Developing Countries Ask If People Will 'Be Left to Die' as US, Russia, and China Snub Global Covid-19 Vaccine Effort

"Vaccine nationalism will only perpetuate the disease and prolong the global recovery," said WHO Director-General Dr. Tedros Adhanom Ghebreyesus. (Photo: Fabrice Coffrini/AFP via Getty Images)

Developing Countries Ask If People Will 'Be Left to Die' as US, Russia, and China Snub Global Covid-19 Vaccine Effort

"Nationalism and isolationism in the face of a pandemic are, as far as we are concerned, a prescription for failure."

Developing countries' leaders at this week's virtual United Nations summit expressed concerns that the goal of making a Covid-19 vaccine available to all citizens of the world, rich and poor alike, is being hampered by the decisions of the U.S., China, and Russia to opt out of a collaborative international effort to produce and distribute a vaccine--and by other wealthy countries choosing to reach deals with pharmaceutical companies in exchange for securing exclusive access to potential doses.

"Are people to be left to die?" asked Honduran President Juan Orlando Hernandez.

According to the Associated Press, more than 150 countries have joined Covax--the Covid-19 Vaccines Global Access Facility--a program co-led by the U.N.'s World Health Organization (WHO) "in which richer countries agree to buy into potential vaccines and help finance access for poorer ones."

As Common Dreams reported earlier this month, the Trump administration was heavily criticized for its decision to exclude the U.S. from the global vaccination cooperation pact, which the White House tried to justify by citing the allegedly "corrupt" influence of the WHO and China.

Now that China and Russia have elected to forgo Covax as well, worries are mounting about the potentially devastating consequences of nationalistic competition and vaccine hoarding.

"The absence of Washington, Beijing, and Moscow means the response to a health crisis unlike any other in the U.N.'s 75 years is short of truly being global," APreported. "Instead, the three powers have made vague pledges of sharing any vaccine they develop, likely after helping their own citizens first."

U.N. Secretary-General Antonio Guterres characterized Covid-19 as "a clear test of international cooperation," declaring that it is "a test we are failing so far."

"It's not enough for only some G20 countries to realize that an equitable vaccine is the key to ending this virus and reopening the global economy," said Gayle Smith, president of the ONE Campaign, a global health nonprofit combating extreme poverty and preventable disease.

With the deadline for countries to join Covax just weeks away, some world leaders are using the U.N. meeting as an occasion to make the case for the U.S., China, and Russia to abandon what some scholars have called "health nativism" and recommit to international cooperation.

Guterres cautioned against "withdrawing into national shells" and called for stronger multilateral institutions and better global governance as opposed to increased unilateralism and a "chaotic free-for-all."

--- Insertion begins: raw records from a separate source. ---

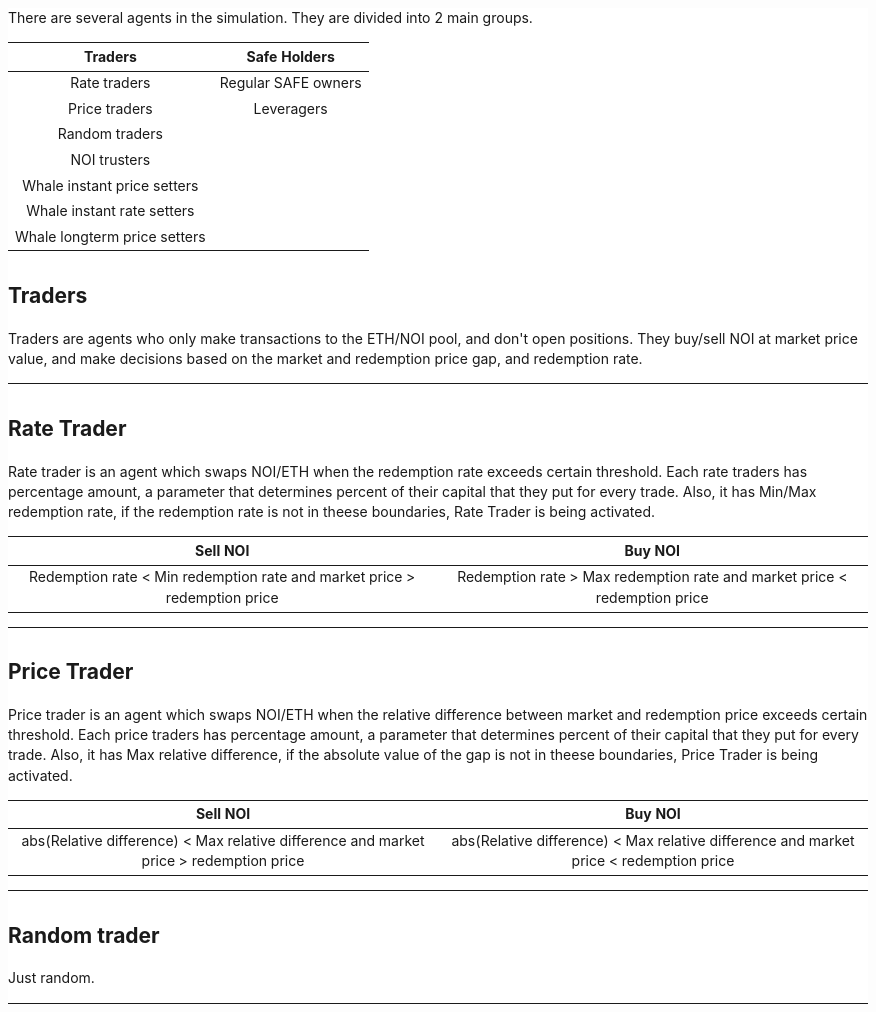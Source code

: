 There are several agents in the simulation. They are divided into 2 main groups.

| Traders | Safe Holders|
| :---: | :---: |
| Rate traders | Regular SAFE owners |
| Price traders | Leveragers |
| Random traders |
| NOI trusters |
| Whale instant price setters |
| Whale instant rate setters |
| Whale longterm price setters | 

## Traders
Traders are agents who only make transactions to the ETH/NOI pool, and don't open positions. They buy/sell NOI at market price value, and make decisions based on the market and redemption price gap, and redemption rate.

---
## Rate Trader

Rate trader is an agent which swaps NOI/ETH when the redemption rate exceeds certain threshold. Each rate traders has percentage amount, a parameter that determines percent of their capital that they put for every trade. Also, it has Min/Max redemption rate, if the redemption rate is not in theese boundaries, Rate Trader is being activated.

| Sell NOI | Buy NOI |
| :---: | :---: |
| Redemption rate < Min redemption rate and market price > redemption price | Redemption rate > Max redemption rate and market price < redemption price |
---
## Price Trader

Price trader is an agent which swaps NOI/ETH when the relative difference between market and redemption price exceeds certain threshold. Each price traders has percentage amount, a parameter that determines percent of their capital that they put for every trade. Also, it has Max relative difference, if the absolute value of the gap is not in theese boundaries, Price Trader is being activated.

| Sell NOI | Buy NOI |
| :---: | :---: |
| abs(Relative difference) < Max relative difference and market price > redemption price | abs(Relative difference) < Max relative difference and market price < redemption price |
---
## Random trader

Just random.

---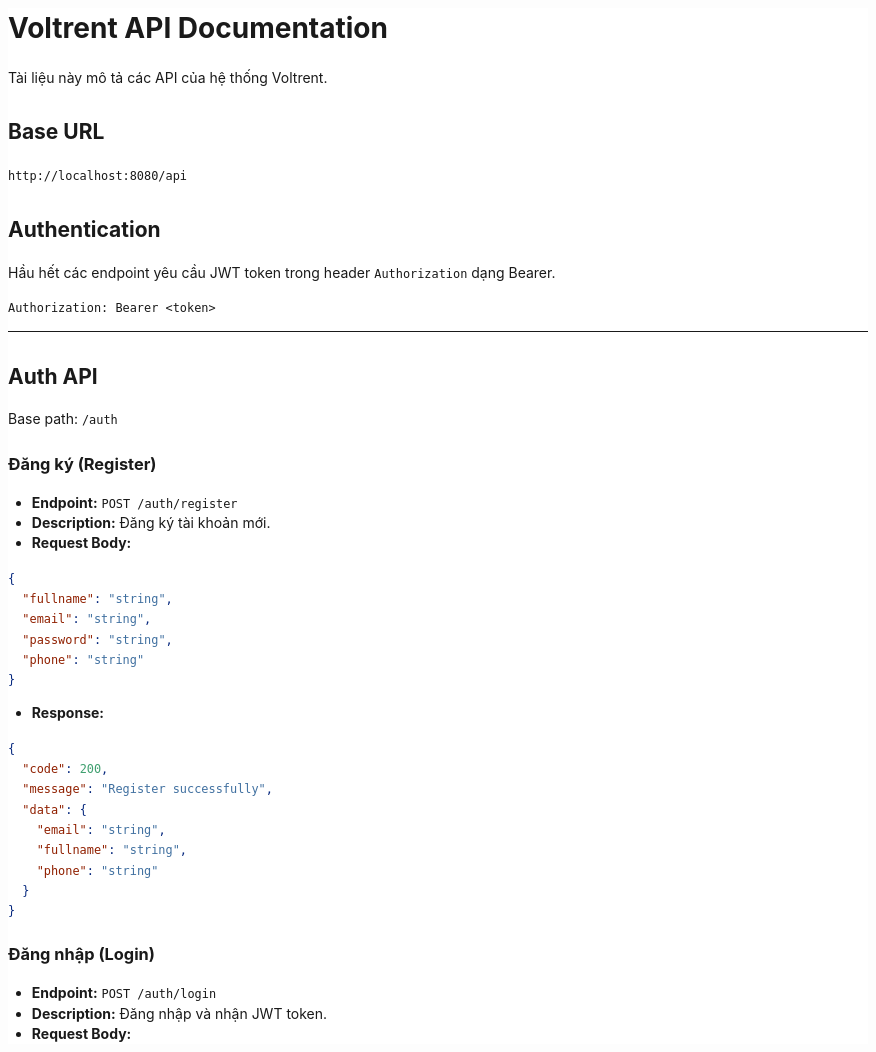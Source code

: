 # Voltrent API Documentation

Tài liệu này mô tả các API của hệ thống Voltrent.

## Base URL

`http://localhost:8080/api`

## Authentication

Hầu hết các endpoint yêu cầu JWT token trong header `Authorization` dạng Bearer.

`Authorization: Bearer <token>`

---

## Auth API

Base path: `/auth`

### Đăng ký (Register)

- **Endpoint:** `POST /auth/register`
- **Description:** Đăng ký tài khoản mới.
- **Request Body:**

```json
{
  "fullname": "string",
  "email": "string",
  "password": "string",
  "phone": "string"
}
```

- **Response:**

```json
{
  "code": 200,
  "message": "Register successfully",
  "data": {
    "email": "string",
    "fullname": "string",
    "phone": "string"
  }
}
```

### Đăng nhập (Login)

- **Endpoint:** `POST /auth/login`
- **Description:** Đăng nhập và nhận JWT token.
- **Request Body:**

"Covid-19 is an unprecedented global crisis that demands an unprecedented global response," said WHO Director-GeneralTedros Adhanom Ghebreyesus earlier this week. "Vaccine nationalism will only perpetuate the disease and prolong the global recovery."

Tedros added that "working together through the Covax Facility is not charity, it's in every country's own best interests to control the pandemic and accelerate the global economic recovery."

"To think that we can preserve the rich people, and let the poor people suffer, is a stupid mistake," said Guterres.

Rwandan president Paul Kagame noted that "ensuring equitable access to vaccines, therapeutics, and diagnostics will speed up the end of the pandemic for everyone."

"Vaccine hoarding will harm us all," said Tommy Remengesau Jr., president of the Pacific island nation of Palau, where there are no active cases of Covid-19.

"Nationalism and isolationism in the face of a pandemic are, as far as we are concerned, a prescription for failure," warned Mozambique's president Filipe Nyusi, while Slovakia's head of state, Zuzana Caputova, pushed for a "true globalization of compassion."

Observers acknowledged that, in the words of the AP's Cara Anna, "the world leaders' remarks, delivered not in a diplomatic scrum at U.N. headquarters but in videos recorded from national capitals," were significant, but how influential they will be in attaining a more collaborative and equitable approach to vaccine development and allocation is an open question.

"Speeches alone won't have an effect," said Tendai Mafuma of Section 27, a South Africa-based social justice group, "if there are no real measures put in place to make sure poor countries, and within them the poorest of poor, have access."